Shakespeare in the Park is now making use of the TransCanada Amphitheatre on the southwest side of Mount Royal University, a location typically reserved for the university’s outdoor concerts.

“The venue change has had a significant effect on us,” Kadri says, noting Mount Royal Univeristy was “more of a destination spot” when compared to Prince’s Island. The central Calgary venue typically has a large number of patrons stumbling upon the play without knowing about it beforehand.

“Our numbers have been down significantly,” Kadri says, though he notes that a large number of Calgarians are still putting their lives back together after the flood. “We all know somebody still suffering because of the flood,” Kadri adds.

TWO HOURS’ TRAFFIC

Edmund Stapleton as Mercutio, left, makes a desperate lunge at Steven Pecksen as Tybalt durring one of Romeo and Juliet’s several fight scenes.

Photo by BAJ Visser
With the challenges facing the cast and crew of this year’s Shakespeare in the Park, one may be forgiven for thinking that they were preforming the Bard’s infamously cursed play, MacBeth. However, it is Romeo and Juliet, the famous work of star-crossed teenage romance, which the company has been performing for the past month.

“Romeo and Juliet really lends itself to the outdoor environment,” Kadri says of the celebrated tragedy, contrasting it with some of the gloomier plays which can be a harder sell during bright summer evenings. “There’s always a demand for Romeo and Juliet.”

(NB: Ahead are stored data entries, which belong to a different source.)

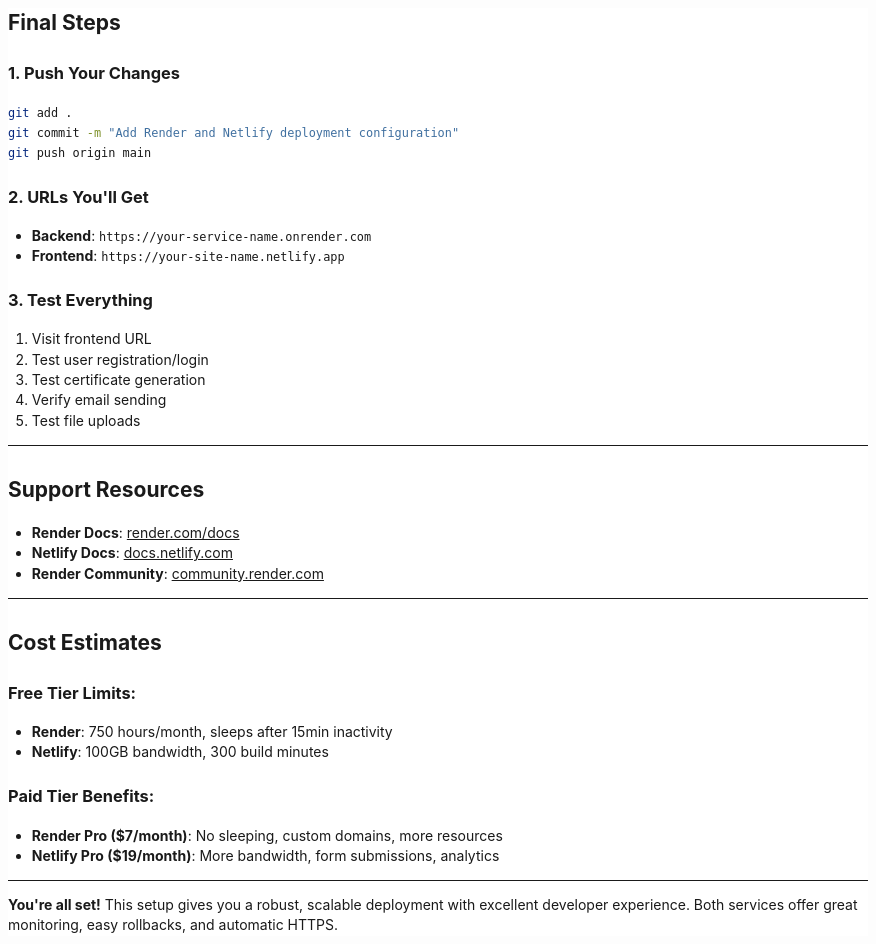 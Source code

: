 
## Final Steps

### 1. Push Your Changes
```bash
git add .
git commit -m "Add Render and Netlify deployment configuration"
git push origin main
```

### 2. URLs You'll Get
- **Backend**: `https://your-service-name.onrender.com`
- **Frontend**: `https://your-site-name.netlify.app`

### 3. Test Everything
1. Visit frontend URL
2. Test user registration/login
3. Test certificate generation
4. Verify email sending
5. Test file uploads

---

## Support Resources

- **Render Docs**: [render.com/docs](https://render.com/docs)
- **Netlify Docs**: [docs.netlify.com](https://docs.netlify.com)
- **Render Community**: [community.render.com](https://community.render.com)

---

## Cost Estimates

### Free Tier Limits:
- **Render**: 750 hours/month, sleeps after 15min inactivity
- **Netlify**: 100GB bandwidth, 300 build minutes

### Paid Tier Benefits:
- **Render Pro ($7/month)**: No sleeping, custom domains, more resources
- **Netlify Pro ($19/month)**: More bandwidth, form submissions, analytics

---

**You're all set!** This setup gives you a robust, scalable deployment with excellent developer experience. Both services offer great monitoring, easy rollbacks, and automatic HTTPS.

Recent University of Lethbridge graduate Brett Gartley, who plays the role of Romeo’s confidant Friar Laurence, says that while everyone knows the ending to the play, “if it’s done the right way, you never want the play to end, you’ll wish [Romeo and Julliet] will have a chance to live and love.”

THE NEXT GENERATION

Dealing with wind, rain, and other environmental factors provides the young actors of Shakespeare in the Park with a strong educational opportunity, Kadri notes – even if flooding isn’t officially part of the curriculum.

Acoustics, for instance, are a major challenge, as noted by Red Deer College graduate Callahan New. New, who plays the Prince of Verona, says one of his biggest takeaways was the various workshops that the actors partake in, learning how to properly project while outdoors.

However, equipment such as a complete sound system provided by Theatre Calgary has helped the actors defy the elements to some extent.

“We just preformed in Banff without mics and it completely changed the dynamic of the beast,” Gartley notes.

Robyn Ord as Lady Capulet, left, DJ Gallety as Lord Capulet, and Lennette Randall as the Nurse morn the apparent death of Brianna Johnston as Juliet.

Photo by BAJ VisserThe artists employed at Shakespeare in the Park are all emerging artists, recent graduates from six post-secondaries across Alberta.

Both Gartley and New says that the opportunity to work at a job they loved right out of college was a major appeal.

“It’s a great cushion between the educational world and the professional world,” Gartley says. “We keep learning, but we take it and use it in practical terms in a way that progresses into our future careers.”

“There’s not one thing about this program that isn’t helpful,” adds New. “Many of us have gotten job offers already.”

Kadri, who was an actor in Shakespeare in the Park himself when he first started his career, notes the appeal of featuring younger, local artists.

“You’re watching the future of Canadian acting and theatre on display here,” Kadri says. “People love to follow our local actors as they grow in their careers.”

WHAT FUTURE MAY BRING

While the 26th season of Shakespeare in the Park ends Saturday, Aug. 10, there was concerns that this year would be the cultural institution’s last. Mount Royal University, one of the event’s major backers, have indicated there is a strong possibility that the institution will have to pull its funding due to budget cuts forced by the Government of Alberta.

However, the program’s continuation still looks promising. “Theatre Calgary is committed to the franchise” Kadri says. “I can guarantee you next year will happen, and it keep happening for many years after that. “

“The fabric of every city is its arts and culture scene,” Kadri adds, “and Calgary has become a major cultural heart of the country.”

Shakespeare in the Park will take place at 7:00 PM until Saturday, Aug 10 at the TransCanada Amphitheatre at Mount Royal University.